On the other hand, in order to prepare ice fine particles, 300 mL of pure water was sprayed on a container containing 10 L of liquid nitrogen, and water droplets were frozen. The frozen product was transferred to a low temperature chamber at −15 ° C. together with the container. Liquid nitrogen was vaporized by allowing it to stand in a low temperature chamber for about 2 hours. Next, ice having a size of 425 μm to 500 μm was sieved using a sieve having a nominal opening of 500 μm and a sieve having a nominal opening of 425 μm in a low temperature chamber. The temperature in the low temperature chamber was changed to -4 ° C., the ice fine particles were allowed to stand for 2 hours, and the temperature of the ice fine particles was adjusted to -4 ° C.

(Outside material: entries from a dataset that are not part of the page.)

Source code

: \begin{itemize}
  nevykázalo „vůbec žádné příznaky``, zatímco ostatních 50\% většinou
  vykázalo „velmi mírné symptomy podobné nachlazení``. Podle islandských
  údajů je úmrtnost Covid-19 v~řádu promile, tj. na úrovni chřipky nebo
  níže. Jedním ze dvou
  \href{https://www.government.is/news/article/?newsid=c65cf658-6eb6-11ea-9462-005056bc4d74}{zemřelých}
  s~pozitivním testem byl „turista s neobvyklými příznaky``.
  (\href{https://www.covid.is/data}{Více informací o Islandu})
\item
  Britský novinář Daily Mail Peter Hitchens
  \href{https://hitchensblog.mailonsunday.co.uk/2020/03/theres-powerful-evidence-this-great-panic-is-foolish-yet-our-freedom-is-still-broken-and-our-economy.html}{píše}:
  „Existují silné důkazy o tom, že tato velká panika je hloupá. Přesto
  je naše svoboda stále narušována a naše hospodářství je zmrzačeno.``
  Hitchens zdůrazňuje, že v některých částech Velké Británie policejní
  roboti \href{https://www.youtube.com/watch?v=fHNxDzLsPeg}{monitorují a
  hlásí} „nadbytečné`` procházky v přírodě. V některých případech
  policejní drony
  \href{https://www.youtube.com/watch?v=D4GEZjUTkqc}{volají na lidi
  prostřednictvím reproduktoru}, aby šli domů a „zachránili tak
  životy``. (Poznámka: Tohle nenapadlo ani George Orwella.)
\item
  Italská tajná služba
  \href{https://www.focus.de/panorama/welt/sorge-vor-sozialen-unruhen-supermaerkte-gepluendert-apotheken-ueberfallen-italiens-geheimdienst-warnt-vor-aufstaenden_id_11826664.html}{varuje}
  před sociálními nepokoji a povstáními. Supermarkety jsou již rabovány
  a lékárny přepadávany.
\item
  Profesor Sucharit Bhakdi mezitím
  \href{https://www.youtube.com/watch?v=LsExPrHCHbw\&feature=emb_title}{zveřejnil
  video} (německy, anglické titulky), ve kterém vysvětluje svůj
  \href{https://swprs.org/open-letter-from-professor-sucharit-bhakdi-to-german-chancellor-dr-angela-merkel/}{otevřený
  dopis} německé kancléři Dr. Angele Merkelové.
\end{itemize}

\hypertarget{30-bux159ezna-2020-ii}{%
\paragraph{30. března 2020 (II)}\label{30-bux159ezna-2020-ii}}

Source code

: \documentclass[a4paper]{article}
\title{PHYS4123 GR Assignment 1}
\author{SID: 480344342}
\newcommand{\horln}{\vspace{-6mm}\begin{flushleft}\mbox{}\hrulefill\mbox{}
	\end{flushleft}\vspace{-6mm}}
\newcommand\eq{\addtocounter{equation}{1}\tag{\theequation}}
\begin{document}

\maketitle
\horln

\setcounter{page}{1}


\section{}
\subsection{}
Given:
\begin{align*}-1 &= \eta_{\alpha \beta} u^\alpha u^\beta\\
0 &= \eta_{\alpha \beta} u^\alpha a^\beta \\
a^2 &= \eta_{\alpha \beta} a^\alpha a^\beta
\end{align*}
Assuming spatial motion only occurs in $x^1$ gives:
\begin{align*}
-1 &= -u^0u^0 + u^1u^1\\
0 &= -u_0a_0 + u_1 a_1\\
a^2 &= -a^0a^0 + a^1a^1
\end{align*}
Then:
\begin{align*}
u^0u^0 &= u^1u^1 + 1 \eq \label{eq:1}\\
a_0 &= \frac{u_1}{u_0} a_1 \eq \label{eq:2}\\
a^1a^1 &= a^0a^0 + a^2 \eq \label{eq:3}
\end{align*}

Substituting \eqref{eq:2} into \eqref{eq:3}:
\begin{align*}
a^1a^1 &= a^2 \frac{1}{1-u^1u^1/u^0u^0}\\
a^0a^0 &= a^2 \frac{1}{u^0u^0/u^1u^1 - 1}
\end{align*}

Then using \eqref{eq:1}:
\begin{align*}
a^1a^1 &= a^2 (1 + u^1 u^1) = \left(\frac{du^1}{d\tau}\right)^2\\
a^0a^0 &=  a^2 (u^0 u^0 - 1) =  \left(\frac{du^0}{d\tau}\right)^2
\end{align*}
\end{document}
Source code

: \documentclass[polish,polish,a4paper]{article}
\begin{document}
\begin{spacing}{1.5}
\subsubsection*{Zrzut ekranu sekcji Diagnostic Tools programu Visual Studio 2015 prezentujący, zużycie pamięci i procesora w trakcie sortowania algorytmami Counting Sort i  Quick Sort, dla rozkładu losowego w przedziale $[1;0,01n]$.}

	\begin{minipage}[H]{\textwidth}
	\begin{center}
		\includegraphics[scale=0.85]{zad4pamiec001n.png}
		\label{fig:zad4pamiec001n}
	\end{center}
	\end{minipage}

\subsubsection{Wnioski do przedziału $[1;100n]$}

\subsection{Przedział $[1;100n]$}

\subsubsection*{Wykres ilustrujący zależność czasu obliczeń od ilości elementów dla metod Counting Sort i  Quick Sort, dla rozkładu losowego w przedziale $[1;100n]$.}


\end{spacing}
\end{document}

10 mL of the above 8.0 (w / v)% gelatin solution and concentrations of 0.00081 g / mL, 0.0042 g / mL, 0.0089 g / mL, 0.014 g / mL, 0.020 g / mL, 0.034 g / ML and 10 mL of each of 10 mL of a citric acid-modified triiron tetroxide nanoparticle suspension of 0.053 g / mL were mixed at room temperature, and the citrate-modified triiron tetroxide nanoparticles were uniformly mixed in a gelatin solution by ultrasonic treatment. Distributed. The concentration of gelatin in the prepared mixed solution was 4.0 (w / v)%, and the weight ratios of citric acid surface-modified triiron tetroxide nanoparticles and gelatin were 1:99, 5:95, 10:90, and 15 respectively. : 85, 20:80, 30:70 and 40:60. These citric acid surface-modified triiron tetroxide nanoparticles / gelatin mixed solution was transferred to a low temperature chamber at -4 ° C. and allowed to stand for 40 minutes for temperature equilibration. 20 mL of citric acid-modified triiron tetroxide nanoparticles / gelatin mixed solution at a temperature of -4 ° C and the above-mentioned ice fine particles having a size of 425 μm to 500 μm at a ratio of 7: 3 (volume mL to weight g) at -4 ° C. Mixed in a low temperature chamber. The ice particles were stirred well so as to be uniformly dispersed in the citric acid-modified triiron tetroxide nanoparticles / gelatin mixed solution. The mixture was allowed to stand at −20 ° C. for 12 hours and then at −80 ° C. for 4 hours to freeze the mixture. The frozen product was freeze-dried at room temperature under a reduced pressure of 5 Pa or less for 3 days to form a citric acid-modified triiron tetroxide nanoparticles / gelatin composite porous structure.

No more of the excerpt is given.